Task material:

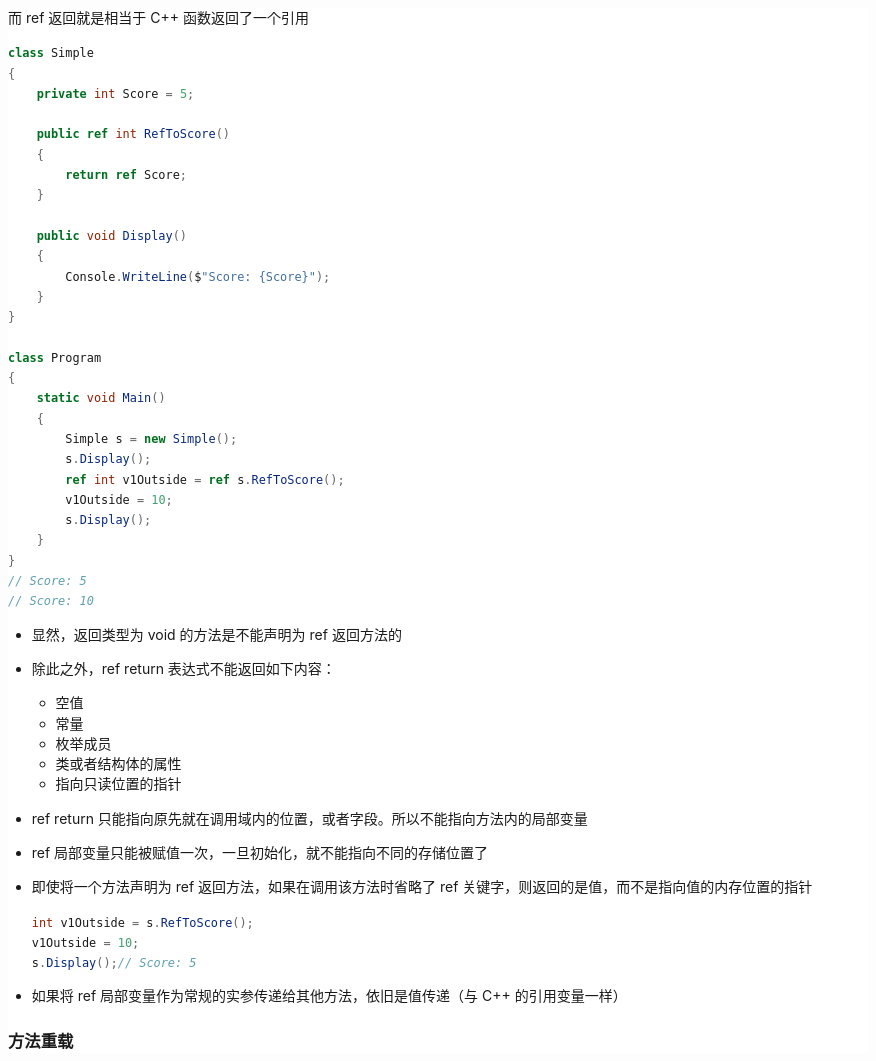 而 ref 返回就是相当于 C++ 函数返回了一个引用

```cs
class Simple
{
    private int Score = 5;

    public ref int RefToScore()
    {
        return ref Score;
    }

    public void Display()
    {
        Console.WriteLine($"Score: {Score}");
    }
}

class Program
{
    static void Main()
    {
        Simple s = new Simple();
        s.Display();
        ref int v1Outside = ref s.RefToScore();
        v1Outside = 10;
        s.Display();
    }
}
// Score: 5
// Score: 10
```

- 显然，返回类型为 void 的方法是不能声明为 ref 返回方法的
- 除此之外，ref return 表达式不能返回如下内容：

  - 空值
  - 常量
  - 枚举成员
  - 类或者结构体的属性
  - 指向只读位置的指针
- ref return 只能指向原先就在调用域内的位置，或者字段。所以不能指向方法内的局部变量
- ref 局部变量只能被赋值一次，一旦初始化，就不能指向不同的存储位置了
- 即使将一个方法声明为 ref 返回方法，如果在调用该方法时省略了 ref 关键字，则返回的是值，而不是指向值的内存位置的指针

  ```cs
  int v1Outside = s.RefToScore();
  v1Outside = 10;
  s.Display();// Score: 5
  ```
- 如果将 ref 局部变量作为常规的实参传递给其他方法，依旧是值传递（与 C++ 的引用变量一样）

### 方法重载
--
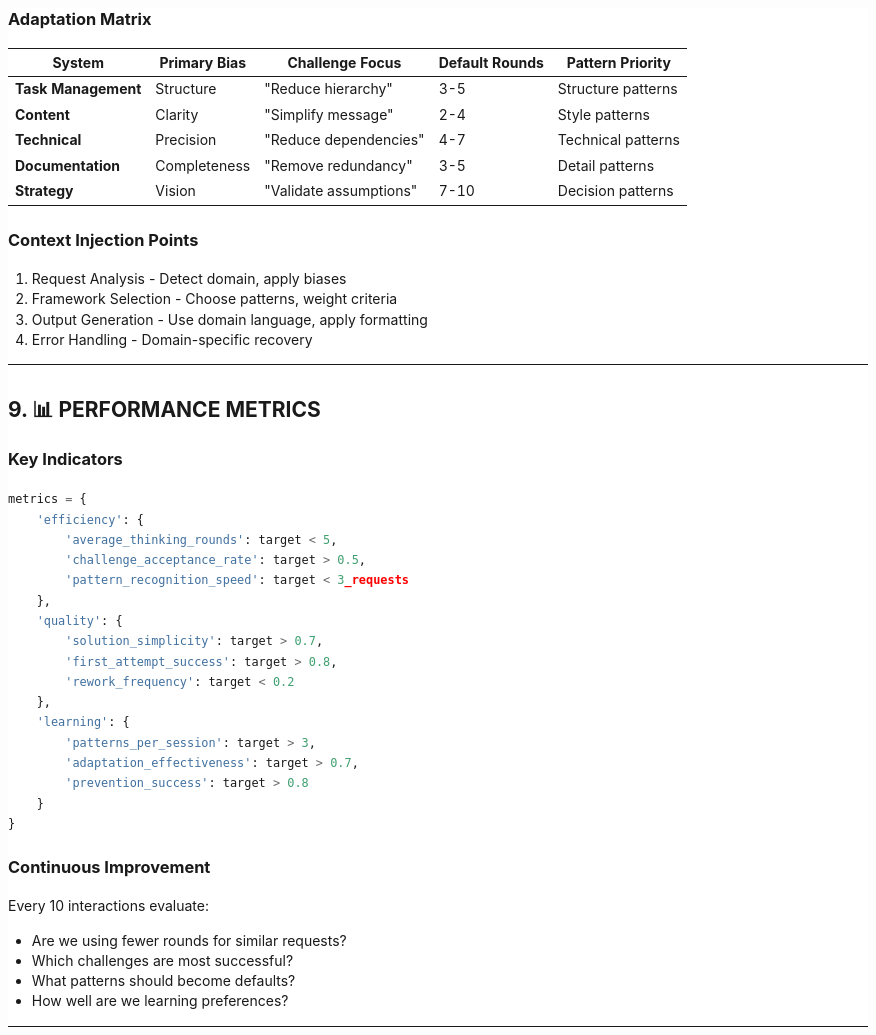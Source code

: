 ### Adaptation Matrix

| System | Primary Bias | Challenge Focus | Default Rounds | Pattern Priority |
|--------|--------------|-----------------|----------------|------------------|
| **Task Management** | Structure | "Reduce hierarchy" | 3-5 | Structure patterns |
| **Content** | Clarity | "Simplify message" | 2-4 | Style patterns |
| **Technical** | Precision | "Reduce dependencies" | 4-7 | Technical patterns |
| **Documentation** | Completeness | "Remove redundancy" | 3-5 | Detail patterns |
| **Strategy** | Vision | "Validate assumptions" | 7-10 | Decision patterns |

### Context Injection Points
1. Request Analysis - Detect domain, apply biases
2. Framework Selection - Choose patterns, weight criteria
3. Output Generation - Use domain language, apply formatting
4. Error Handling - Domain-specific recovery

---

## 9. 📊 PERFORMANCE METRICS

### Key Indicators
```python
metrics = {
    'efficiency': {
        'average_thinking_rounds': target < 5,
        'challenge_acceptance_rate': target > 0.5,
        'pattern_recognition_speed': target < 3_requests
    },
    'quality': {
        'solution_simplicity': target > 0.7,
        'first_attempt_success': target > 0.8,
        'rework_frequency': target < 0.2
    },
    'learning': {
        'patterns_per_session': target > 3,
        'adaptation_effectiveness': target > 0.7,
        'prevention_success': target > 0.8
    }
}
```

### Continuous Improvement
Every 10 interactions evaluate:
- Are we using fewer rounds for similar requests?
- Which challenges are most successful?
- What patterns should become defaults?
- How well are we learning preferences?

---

What is required:
The result is a copy of every line above where the word "Reduce" shows up.

Written answer:
| **Task Management** | Structure | "Reduce hierarchy" | 3-5 | Structure patterns |
| **Technical** | Precision | "Reduce dependencies" | 4-7 | Technical patterns |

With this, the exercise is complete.